Casey Rae is a musician, professor and artist advocate and the Deputy Director of Future of Music Coalition, a nonprofit research, education and advocacy organization for musicians.
What if there was a copyright enforcement policy and the Internet didn’t break?
In July of 2011, several Internet Service Providers announced a “Memorandum of Understanding” with major entertainment industry groups. In this memorandum, ISPs agreed to implement a “graduated response” program to educate and potentially penalize internet users suspected of sharing or downloading unauthorized copyrighted material. Fast-forward to last week, when the Copyright Alert System (CAS) was officially activated under the auspices of the newly-formed Center for Copyright Information (CCI).
In today’s political and cultural environment, any policy — voluntary or otherwise — involving the internet and content companies is bound to provoke a reaction. Reponses to the launch ran the gamut from “meh” to what can only be described as paranoia. So is the CAS a cabal of corporate interlopers out to thwart internet freedom, or a meaningful way of dealing with an issue that has bedeviled rightsholders and artists for close to fifteen years?
A close examination of the original memorandum as well as CCI descriptions of the program indicates that much of the panic is overblown. Still, any such effort benefits from transparency in order to build trust among stakeholders and to measure effectiveness. The former is key to making smarter choices around enforcement and growing the legitimate marketplace in a way that benefits not just the big companies, but also creators. In this way, incentives might be better aligned and artists and fans can gain confidence in today’s music ecosystem. Even if it was designed to limit unintended consequences, CAS must operate in plain sight.
But what does CAS actually do? To be clear, the program will not kick anyone off the internet. It’s also worth noting that ISPs can already do a lot this under existing terms of service. Internet providers are given some latitude under the agreement with regard to implementation. But basically, the “six strikes” framework breaks down into three components:
1. Education – After a content provider sends a notice to ISPs of alleged infringement, the ISPs will locate the suspected user and send them an initial alert. This alert explains that the user is been suspected of infringement and that such activity is unlawful and can lead to serious consequences. The alert may also include reminders about licensed alternatives and tips on checking online security.
2. Acknowledgement – Here, users will be required to acknowledge that they’ve received the alert and pledge to stop cease unlawful activity. After around six alerts, the ISP can choose to further escalate to phase three, which can bring actual penalties. (If a user goes a year without receiving further notices, the number of strikes gets reset to zero.)
3. Mitigation – At this stage, an ISP can enact penalties on repeatedly flagged users. Such penalties can include slowing internet speeds, redirection to educational pages, or at worst, temporarily restricting internet capabilities. ISPs are not allowed to disable voice, emergency or email services. Users under mitigation can appeal to an independent arbiter making arguments ranging from unauthorized access of their account to fair use. (But they do have to pay $35 for the privilege, refunded if the appeal is successful.)

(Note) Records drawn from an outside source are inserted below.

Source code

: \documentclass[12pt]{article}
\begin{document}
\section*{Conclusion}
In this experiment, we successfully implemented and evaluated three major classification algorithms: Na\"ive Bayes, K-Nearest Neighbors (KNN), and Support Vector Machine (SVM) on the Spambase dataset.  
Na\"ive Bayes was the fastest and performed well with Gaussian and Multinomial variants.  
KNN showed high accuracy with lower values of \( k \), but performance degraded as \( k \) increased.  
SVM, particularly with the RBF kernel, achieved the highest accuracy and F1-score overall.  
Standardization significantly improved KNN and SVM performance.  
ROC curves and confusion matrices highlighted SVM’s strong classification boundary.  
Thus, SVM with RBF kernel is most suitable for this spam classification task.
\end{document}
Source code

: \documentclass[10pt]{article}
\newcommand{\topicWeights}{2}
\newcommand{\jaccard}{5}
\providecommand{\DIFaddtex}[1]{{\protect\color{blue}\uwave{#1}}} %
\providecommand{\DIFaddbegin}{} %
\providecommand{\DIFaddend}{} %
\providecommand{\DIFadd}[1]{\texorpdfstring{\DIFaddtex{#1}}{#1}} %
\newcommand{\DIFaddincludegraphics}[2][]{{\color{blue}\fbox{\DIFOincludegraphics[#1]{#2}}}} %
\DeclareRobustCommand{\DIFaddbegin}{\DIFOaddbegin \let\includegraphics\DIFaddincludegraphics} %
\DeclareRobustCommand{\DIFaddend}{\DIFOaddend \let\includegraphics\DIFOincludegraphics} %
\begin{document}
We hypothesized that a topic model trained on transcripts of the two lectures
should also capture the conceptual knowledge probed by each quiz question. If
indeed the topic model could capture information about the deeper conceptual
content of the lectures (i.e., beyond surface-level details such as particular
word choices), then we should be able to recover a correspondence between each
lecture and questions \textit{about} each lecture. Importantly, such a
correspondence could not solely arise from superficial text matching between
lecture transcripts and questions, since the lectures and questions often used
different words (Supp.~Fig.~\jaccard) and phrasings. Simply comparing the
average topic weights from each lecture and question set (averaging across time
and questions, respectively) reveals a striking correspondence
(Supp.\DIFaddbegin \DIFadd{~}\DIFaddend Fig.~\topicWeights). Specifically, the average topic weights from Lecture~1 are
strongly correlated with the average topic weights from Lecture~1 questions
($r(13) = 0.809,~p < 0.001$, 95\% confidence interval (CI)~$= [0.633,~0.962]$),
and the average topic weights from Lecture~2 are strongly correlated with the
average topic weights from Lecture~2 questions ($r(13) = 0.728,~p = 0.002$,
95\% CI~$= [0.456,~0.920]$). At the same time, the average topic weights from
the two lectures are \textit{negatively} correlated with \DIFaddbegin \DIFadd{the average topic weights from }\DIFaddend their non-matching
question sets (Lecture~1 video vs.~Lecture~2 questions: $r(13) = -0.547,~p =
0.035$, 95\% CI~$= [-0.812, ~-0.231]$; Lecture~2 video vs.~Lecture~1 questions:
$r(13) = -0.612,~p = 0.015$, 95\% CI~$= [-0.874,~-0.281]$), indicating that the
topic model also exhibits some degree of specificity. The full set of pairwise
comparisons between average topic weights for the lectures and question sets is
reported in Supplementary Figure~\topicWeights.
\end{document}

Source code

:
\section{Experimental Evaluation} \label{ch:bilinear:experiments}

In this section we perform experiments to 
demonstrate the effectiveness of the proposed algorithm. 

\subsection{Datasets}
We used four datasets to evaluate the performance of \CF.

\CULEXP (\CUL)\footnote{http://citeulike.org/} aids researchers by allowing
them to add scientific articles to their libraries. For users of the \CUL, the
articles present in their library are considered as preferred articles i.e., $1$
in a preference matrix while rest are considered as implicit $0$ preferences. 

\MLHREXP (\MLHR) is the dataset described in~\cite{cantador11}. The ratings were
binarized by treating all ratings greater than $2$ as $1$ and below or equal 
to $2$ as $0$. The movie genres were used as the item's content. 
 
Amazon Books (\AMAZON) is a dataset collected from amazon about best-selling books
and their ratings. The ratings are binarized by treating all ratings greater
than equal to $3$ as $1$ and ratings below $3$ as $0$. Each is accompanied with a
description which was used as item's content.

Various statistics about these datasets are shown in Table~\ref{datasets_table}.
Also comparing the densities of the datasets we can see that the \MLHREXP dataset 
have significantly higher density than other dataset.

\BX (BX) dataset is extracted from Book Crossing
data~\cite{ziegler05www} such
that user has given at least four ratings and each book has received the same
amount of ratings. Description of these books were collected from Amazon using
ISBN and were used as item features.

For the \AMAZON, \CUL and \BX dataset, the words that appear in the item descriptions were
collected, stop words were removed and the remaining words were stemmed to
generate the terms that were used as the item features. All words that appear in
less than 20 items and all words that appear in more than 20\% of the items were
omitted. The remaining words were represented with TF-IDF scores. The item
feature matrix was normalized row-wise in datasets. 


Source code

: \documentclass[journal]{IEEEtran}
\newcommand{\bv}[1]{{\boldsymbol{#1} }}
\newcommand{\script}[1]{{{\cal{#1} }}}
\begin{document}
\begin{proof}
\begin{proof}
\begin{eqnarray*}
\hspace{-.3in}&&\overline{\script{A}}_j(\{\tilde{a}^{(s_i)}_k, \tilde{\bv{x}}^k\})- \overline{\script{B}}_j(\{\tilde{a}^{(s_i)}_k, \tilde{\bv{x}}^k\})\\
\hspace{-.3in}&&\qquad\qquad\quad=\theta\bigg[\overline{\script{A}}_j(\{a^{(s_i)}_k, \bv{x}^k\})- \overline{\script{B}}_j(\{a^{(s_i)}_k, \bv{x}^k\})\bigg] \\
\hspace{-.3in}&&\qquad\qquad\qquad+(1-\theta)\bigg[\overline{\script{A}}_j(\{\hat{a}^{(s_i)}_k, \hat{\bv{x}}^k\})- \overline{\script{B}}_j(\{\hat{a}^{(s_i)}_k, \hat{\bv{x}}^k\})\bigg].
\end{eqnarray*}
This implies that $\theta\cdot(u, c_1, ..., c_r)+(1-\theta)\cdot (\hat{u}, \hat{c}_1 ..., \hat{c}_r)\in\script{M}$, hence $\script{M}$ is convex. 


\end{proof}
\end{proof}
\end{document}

Critics of the CAS say that the system could jeopardize user privacy and may also have a chilling effect on open wireless networks. The former is a stretch, given that the system doesn’t use invasive technologies but rather public trackers to monitor for suspected infringing activity. The latter would be more of a concern if the CAS applied to business accounts, which it does not. As it stands, open WiFi is among the defenses available in arbitration. Those still inclined to fret should take some comfort in the fact that staunch consumer advocates Gigi Sohn and Jerry Berman are on the CCI advisory board.
The most important thing is whether the system actually works to reduce piracy. As a musician and artist advocate, this is foremost in my mind. At this point, many of us are looking for a positive outcome after the contentious battle that was SOPA. For music companies, getting intermediaries like ISPs to take on some responsibilities in addressing user behavior is probably more cost effective and less brand-damaging than other enforcement tactics. For musicians, it comes down to whether the policy helps protect their rights without compromising what they find useful about the internet. With CAS, we’ll probably have to be wait-and-see.
Previous efforts to go after downloaders, such as individual lawsuits with large statutory damages, were seen as disproportionate by many fans and musicians. And it’s not like the creators themselves saw any of the money from cases against P2P platforms. Most musicians I talk to are more concerned about whether new — and fully licensed — music services represent a viable way forward. Many are incensed by unauthorized access to their work, but they also recognize the value of an open and accessible internet. Inasmuch as the CAS helps with the former and doesn’t mess with the latter, the program could find favor.
As it stands, CAS will not break the internet, put anyone in jail or result in termination of service. This is a good thing. If it manages to diminish piracy while we sort out how the new marketplace can better reward musicians, even better.